Developers familiar with migrating legacy code to a new technology or platform may have used the strangler pattern before. Martin Fowler describes the strangler application as:
One of the natural wonders of this area are the huge strangler vines. They seed in the upper branches of a fig tree and gradually work their way down the tree until they root in the soil. Over many years they grow into fantastic and beautiful shapes, meanwhile strangling and killing the tree that was their host.
We will use this technique, but rather than replacing an outdated ORM layer or some other library, we will use it to drive significant architectural change over time.
Note: Your application may be considerable in size. When this is the case, apply this process to a smaller portion and keep iterating across the whole of the application. It is often a fool’s errand to try and take on a large-scale application all at once, as requirements and priorities change.
Step 1: Design your API from the outside-in
Too often, we get stuck focusing on the internal details of our solution: the various classes, database tables, and other components that make up our app. When migrating to an API-centric approach, we should start from the outside-in by considering how the world (i.e. our apps, partners, and public developers) needs to talk to our software. I cover this process in detail in my book and workshop.
The output of this process should be an OpenAPI definitions that capture each endpoint, including the request payload and response formats supported.
Step 2: Define clear interfaces through facades
Once your API is defined, we want to start integrating the definition into your code a little at a time. Start by defining a clear interface that the application will use – commonly a facade. Facades are used to define the interface to the application, wrapping the existing legacy code that we eventually want to modify or remove behind it.
Internally, it is still the same bunch of code that it has always been – no changes should occur here (yet). Externally to the code, it looks like a clean interface representing the ideal state of your design. By defining a clear interface upfront, we start to build boundaries around the areas where we will eventually need web APIs and microservices.

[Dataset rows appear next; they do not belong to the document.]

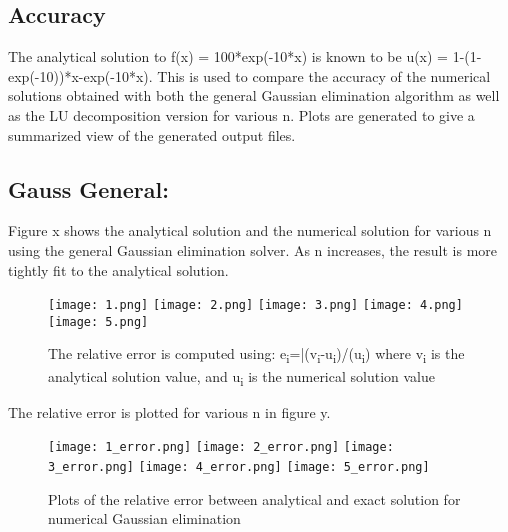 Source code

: \documentclass[12pt]{article}
\begin{document}
\subsection{Accuracy}
The analytical solution to f(x) = 100*exp(-10*x) is known to be u(x) = 1-(1-exp(-10))*x-exp(-10*x). This is used to compare the accuracy of the numerical solutions obtained with both the general Gaussian elimination algorithm as well as the LU decomposition version for various n.  Plots are generated to give a summarized view of the generated output files.\\

\subsection{Gauss General:}
Figure x shows the analytical solution and the numerical solution for various n using the general Gaussian elimination solver. As n increases, the result is more tightly fit to the analytical solution.\\

\begin{figure}[H]
\graphicspath{{~/GitHub/sayboltm/PHY480/Project1/Report/Precision/Gauss/} {c:/Users/charl/Documents/Precision/Gauss/}{C:/Users/Mike/Documents/GitHub/sayboltm/PHY480/Project1/Report/Precision/Gauss/}}
\texttt{[image: 1.png]}
\texttt{[image: 2.png]}
\texttt{[image: 3.png]}
\texttt{[image: 4.png]}
\centering
\texttt{[image: 5.png]}\\
\centering
\caption{The relative error is computed using:
	e\textsubscript{i}=|(v\textsubscript{i}-u\textsubscript{i})/(u\textsubscript{i})
	where v\textsubscript{i} is the analytical solution value, and u\textsubscript{i} is the numerical solution value}
\end{figure}
The relative error is plotted for various n in figure y.\\
\begin{figure}[H]
\centering
\graphicspath{{~/GitHub/sayboltm/PHY480/Project1/Report/Precision/Gauss/} {c:/Users/charl/Documents/Precision/Gauss/}{C:/Users/Mike/Documents/GitHub/sayboltm/PHY480/Project1/Report/Precision/Gauss/}}
\texttt{[image: 1\_error.png]}
\texttt{[image: 2\_error.png]}
\texttt{[image: 3\_error.png]}
\texttt{[image: 4\_error.png]}
\centering
\texttt{[image: 5\_error.png]}\\
\centering
\caption{ Plots of the relative error between analytical and exact solution for numerical Gaussian elimination}
\end{figure}
\end{document}
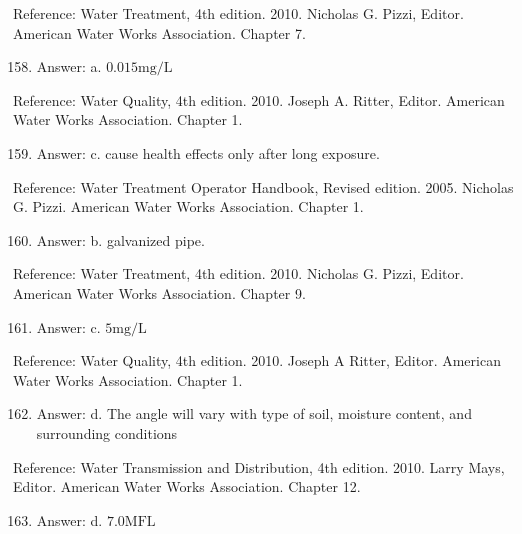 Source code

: \documentclass[10pt]{article}
\begin{document}
Reference: Water Treatment, 4th edition. 2010. Nicholas G. Pizzi, Editor. American Water Works Association. Chapter 7.

\begin{enumerate}
  \setcounter{enumi}{157}
  \item Answer: a. $0.015 \mathrm{mg} / \mathrm{L}$
\end{enumerate}

Reference: Water Quality, 4th edition. 2010. Joseph A. Ritter, Editor. American Water Works Association. Chapter 1.

\begin{enumerate}
  \setcounter{enumi}{158}
  \item Answer: c. cause health effects only after long exposure.
\end{enumerate}

Reference: Water Treatment Operator Handbook, Revised edition. 2005. Nicholas G. Pizzi. American Water Works Association. Chapter 1.

\begin{enumerate}
  \setcounter{enumi}{159}
  \item Answer: b. galvanized pipe.
\end{enumerate}

Reference: Water Treatment, 4th edition. 2010. Nicholas G. Pizzi, Editor. American Water Works Association. Chapter 9.

\begin{enumerate}
  \setcounter{enumi}{160}
  \item Answer: c. $5 \mathrm{mg} / \mathrm{L}$
\end{enumerate}

Reference: Water Quality, 4th edition. 2010. Joseph A Ritter, Editor. American Water Works Association. Chapter 1.

\begin{enumerate}
  \setcounter{enumi}{161}
  \item Answer: d. The angle will vary with type of soil, moisture content, and surrounding conditions
\end{enumerate}

Reference: Water Transmission and Distribution, 4th edition. 2010. Larry Mays, Editor. American Water Works Association. Chapter 12.

\begin{enumerate}
  \setcounter{enumi}{162}
  \item Answer: d. $7.0 \mathrm{MFL}$
\end{enumerate}
\end{document}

Unlike some legacy modernisation practices, our facade best serves us when we try to mimic the web design request and response payloads. This doesn’t mean that you need to pass JSON or XML inside your legacy app. Rather, do your best to provide a facade that accepts similarly structured input and output. The facade will have to do a little translation logic, but overall should serve as an adapter between your ideal API design and the internal legacy details. Ultimately, you will have one or more facades that look similar to your target API design, but operate within the same codebase.
Step 3: Decompose the facades into service objects
Now that we have facades that represents our API, the next step is to break each facade into smaller units of code that will represent our microservices. If you are not pursuing microservices at this time, then this step will still result in a more modular API.
To decompose the facades, examine each method/function that represents an equivalent API endpoint. Look for complex concerns that would benefit from being separated into microservices (or modules). For each one, define a service object that will represent the service interface, then migrate the related code to the service object.
After you complete this step, you will have facades that hide the details of one or more service objects, each of which decompose the legacy application into smaller, bounded concerns. Yet, we have still not moved to APIs or microservices – this is the next step.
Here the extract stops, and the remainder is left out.